Dai primi pancakes, che nella loro imperfezione regalavano la soddisfazione dell’essere autonomo, ai piatti strutturati, legati alla maturità lavorativa, passano diversi sentimenti dalla libertà, non tanto nel corpo quanto nella mente che più di altre cose riesce a far superare qualsiasi confine o barriera, ad attimi di incertezza nel futuro che, però, nel loro far tremare il cuore confermano la sicurezza del percorso intrapreso.

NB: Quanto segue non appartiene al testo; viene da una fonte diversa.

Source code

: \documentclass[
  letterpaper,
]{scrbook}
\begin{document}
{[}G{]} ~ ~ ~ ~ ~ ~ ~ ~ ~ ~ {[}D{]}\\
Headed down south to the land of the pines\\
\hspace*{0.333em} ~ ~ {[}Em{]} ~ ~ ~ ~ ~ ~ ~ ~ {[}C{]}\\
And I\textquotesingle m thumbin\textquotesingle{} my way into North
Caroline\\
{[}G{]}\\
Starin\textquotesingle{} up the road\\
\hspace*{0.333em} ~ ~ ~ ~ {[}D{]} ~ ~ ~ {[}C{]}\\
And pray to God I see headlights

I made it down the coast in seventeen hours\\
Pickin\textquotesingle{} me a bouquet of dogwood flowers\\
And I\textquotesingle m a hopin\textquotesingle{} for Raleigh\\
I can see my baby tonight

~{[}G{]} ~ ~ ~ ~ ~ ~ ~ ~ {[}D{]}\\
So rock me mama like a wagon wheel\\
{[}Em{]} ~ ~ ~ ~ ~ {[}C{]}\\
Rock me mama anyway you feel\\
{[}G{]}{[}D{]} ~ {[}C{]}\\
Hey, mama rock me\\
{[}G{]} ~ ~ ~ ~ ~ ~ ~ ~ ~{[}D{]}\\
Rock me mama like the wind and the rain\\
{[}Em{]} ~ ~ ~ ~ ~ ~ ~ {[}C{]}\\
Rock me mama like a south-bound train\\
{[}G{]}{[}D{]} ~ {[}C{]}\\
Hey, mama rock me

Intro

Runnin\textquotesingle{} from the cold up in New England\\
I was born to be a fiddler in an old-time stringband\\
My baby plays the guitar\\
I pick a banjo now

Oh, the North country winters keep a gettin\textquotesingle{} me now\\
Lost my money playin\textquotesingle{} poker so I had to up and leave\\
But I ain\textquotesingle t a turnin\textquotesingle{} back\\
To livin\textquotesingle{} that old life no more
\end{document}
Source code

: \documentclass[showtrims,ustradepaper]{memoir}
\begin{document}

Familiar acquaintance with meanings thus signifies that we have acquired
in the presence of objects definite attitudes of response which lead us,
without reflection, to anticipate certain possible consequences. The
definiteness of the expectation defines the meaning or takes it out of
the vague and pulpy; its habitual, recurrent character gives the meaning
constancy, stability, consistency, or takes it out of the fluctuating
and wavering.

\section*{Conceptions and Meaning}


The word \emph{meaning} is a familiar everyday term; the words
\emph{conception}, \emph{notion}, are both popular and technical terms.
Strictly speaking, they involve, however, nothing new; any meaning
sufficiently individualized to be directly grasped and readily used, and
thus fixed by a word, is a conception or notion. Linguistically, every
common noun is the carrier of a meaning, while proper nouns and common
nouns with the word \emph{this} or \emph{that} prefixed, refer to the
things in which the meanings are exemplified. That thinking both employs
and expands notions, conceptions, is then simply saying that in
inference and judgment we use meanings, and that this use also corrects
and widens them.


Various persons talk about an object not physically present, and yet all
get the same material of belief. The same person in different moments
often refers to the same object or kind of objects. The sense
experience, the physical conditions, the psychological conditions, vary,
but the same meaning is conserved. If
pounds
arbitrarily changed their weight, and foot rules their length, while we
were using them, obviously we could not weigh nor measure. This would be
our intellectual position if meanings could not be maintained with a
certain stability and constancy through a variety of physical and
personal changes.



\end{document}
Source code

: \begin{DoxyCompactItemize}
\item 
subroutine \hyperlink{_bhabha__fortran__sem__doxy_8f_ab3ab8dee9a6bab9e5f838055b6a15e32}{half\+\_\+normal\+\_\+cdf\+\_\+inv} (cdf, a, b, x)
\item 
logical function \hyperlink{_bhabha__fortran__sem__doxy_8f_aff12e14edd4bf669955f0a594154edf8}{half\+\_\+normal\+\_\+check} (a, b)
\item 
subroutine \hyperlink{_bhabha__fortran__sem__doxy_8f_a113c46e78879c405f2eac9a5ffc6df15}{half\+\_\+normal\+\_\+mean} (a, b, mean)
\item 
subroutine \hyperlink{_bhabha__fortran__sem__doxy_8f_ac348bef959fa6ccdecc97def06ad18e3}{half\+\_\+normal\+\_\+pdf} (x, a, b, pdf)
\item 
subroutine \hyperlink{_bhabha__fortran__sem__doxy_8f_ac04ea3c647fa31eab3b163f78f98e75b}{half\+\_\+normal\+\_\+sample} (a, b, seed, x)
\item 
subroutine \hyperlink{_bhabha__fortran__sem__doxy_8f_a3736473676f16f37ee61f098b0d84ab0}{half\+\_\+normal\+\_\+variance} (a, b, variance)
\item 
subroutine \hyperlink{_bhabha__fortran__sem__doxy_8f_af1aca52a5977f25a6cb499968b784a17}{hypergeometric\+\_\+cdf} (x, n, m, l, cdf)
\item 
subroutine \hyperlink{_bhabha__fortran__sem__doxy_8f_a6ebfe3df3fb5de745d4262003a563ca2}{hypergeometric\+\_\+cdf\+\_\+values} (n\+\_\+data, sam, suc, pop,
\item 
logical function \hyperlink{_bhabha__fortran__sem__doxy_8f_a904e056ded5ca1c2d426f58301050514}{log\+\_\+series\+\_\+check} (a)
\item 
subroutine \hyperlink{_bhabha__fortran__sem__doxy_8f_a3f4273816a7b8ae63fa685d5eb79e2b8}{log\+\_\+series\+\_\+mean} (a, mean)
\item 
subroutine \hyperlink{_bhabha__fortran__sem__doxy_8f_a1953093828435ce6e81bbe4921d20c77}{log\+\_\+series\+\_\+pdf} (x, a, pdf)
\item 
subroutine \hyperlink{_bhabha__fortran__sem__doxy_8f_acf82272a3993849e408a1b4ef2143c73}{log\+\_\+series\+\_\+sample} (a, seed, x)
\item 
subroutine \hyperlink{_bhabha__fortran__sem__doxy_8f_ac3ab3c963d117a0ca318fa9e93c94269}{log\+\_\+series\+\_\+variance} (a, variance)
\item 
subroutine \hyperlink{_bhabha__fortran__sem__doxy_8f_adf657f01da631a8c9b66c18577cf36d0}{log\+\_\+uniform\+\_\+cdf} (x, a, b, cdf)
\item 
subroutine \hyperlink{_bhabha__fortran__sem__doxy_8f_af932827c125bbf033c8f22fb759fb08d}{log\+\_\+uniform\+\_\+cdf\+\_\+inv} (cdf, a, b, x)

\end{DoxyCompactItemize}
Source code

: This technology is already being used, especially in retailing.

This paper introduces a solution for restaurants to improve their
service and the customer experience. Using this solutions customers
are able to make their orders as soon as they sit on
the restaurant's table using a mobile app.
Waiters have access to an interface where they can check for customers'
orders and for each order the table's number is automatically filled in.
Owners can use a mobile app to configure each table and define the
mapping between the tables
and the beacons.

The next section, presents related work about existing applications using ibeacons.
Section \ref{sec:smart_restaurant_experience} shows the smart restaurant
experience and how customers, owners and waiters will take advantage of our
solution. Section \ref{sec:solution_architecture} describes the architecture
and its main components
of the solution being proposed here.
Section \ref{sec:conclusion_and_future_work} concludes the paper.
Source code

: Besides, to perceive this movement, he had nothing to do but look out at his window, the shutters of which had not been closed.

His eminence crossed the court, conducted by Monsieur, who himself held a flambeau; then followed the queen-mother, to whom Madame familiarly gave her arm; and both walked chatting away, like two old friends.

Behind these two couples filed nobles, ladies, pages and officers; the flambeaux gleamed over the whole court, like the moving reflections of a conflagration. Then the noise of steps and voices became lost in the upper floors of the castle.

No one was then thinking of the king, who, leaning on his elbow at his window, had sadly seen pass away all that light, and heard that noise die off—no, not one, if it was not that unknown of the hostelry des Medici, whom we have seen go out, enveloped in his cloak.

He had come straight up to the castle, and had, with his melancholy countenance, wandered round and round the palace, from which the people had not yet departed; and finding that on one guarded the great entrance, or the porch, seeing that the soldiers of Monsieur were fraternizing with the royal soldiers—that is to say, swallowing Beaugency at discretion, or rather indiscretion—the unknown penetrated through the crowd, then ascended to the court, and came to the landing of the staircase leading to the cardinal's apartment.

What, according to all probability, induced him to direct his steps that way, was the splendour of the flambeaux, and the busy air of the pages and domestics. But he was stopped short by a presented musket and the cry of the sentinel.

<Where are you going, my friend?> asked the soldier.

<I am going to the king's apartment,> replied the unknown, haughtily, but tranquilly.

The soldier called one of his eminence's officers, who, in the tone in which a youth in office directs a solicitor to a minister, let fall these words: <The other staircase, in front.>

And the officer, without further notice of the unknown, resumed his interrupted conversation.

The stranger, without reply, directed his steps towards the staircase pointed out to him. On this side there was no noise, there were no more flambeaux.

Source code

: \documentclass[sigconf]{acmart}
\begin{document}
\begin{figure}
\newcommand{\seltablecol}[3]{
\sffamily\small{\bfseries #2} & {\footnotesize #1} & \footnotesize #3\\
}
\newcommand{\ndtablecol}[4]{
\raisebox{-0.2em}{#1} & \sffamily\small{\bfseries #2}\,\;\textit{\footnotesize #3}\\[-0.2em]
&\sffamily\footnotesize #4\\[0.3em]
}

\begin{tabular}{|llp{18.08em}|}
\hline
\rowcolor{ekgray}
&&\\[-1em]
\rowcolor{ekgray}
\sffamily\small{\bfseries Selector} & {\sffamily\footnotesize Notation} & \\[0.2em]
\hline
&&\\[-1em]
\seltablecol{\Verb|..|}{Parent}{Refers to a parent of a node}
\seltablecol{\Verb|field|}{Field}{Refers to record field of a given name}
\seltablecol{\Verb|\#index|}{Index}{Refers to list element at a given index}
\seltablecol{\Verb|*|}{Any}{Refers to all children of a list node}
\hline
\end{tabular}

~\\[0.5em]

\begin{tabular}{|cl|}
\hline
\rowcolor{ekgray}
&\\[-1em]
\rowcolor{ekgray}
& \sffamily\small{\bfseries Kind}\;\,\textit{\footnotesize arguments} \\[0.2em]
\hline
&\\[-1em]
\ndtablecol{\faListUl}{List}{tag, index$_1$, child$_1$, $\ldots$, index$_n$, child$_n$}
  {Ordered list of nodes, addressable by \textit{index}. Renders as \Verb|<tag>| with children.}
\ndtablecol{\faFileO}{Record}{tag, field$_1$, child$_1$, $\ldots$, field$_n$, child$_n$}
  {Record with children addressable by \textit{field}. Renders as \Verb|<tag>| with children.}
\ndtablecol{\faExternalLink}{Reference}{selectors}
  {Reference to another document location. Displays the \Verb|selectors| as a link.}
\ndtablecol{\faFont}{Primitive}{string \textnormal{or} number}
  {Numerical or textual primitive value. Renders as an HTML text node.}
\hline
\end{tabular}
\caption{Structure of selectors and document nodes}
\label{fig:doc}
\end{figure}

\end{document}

Chef Monteiro, quindi, non si ferma alla semplicità del termine “passione” ed assecondando la consapevolezza che ogni paese attraverso la cucina racconta la propria la storia e il proprio modo di vivere, con la certezza che ogni etnia mediante i piatti della propria tradizione culinaria traccia una linea invisibile tra ciò che si era e ciò che il progresso ha portato, decide di farla diventare una professione ufficializzandola, attraverso gli studi, alla scuola alberghiera di Porto (Portogallo).

Al seguito una serie di dovuti stage, perché solo sul campo si riesce a capire quali sono i limiti e come superarli.

Per lo Chef  Monteiro non c’è distinzione in cucina. Attraverso la cura del dettaglio, mediante il sapiente dosaggio degli ingredienti, le sue creazioni diventano il giusto risultato tra gli odori che passano per il naso e si liberano nel palato.

Per il nostro chef il cibo diventa il file rouge che collega e crea sinergia, in primis come team dietro le porte delle cucine dei ristoranti ma anche tra le persone comuni che attraverso, anche, “un semplice piatto di pasta” sciolgono quelle che sono, a volte, delle tensioni mentali che possono impedire il gustarsi dei veri piaceri della vita

Si sa che la tavola è il primo passo per socializzare e allo Chef Monteiro questo assunto basta per coniugare alla realizzazione dei suoi piatti, dove il colore che l’occhio percepisce anticipa un mix di ingredienti, la soddisfazione del piacere altrui basato sulla degustazione di cibi che nel palato si fondono insieme declinando armoniosamente in un piacere che colpisce il corpo e la mente.

Le diverse influenze che caratterizzano la sua cultura e il suo DNA lo portano ad essere oggi uno chef dalle “mille possibilità gastronomiche” che attraverso i diversi metodi di cottura esalta i sapori originali dei cibi portando il degustatore finale all’esaltazione sensoriale.

Ma chef Monteiro non si limita a questo e giocando nei diversi ruoli che la sua professione permette, si divide tra catering, chef personale, corsi di cucina a domicilio e consulente gastronomico.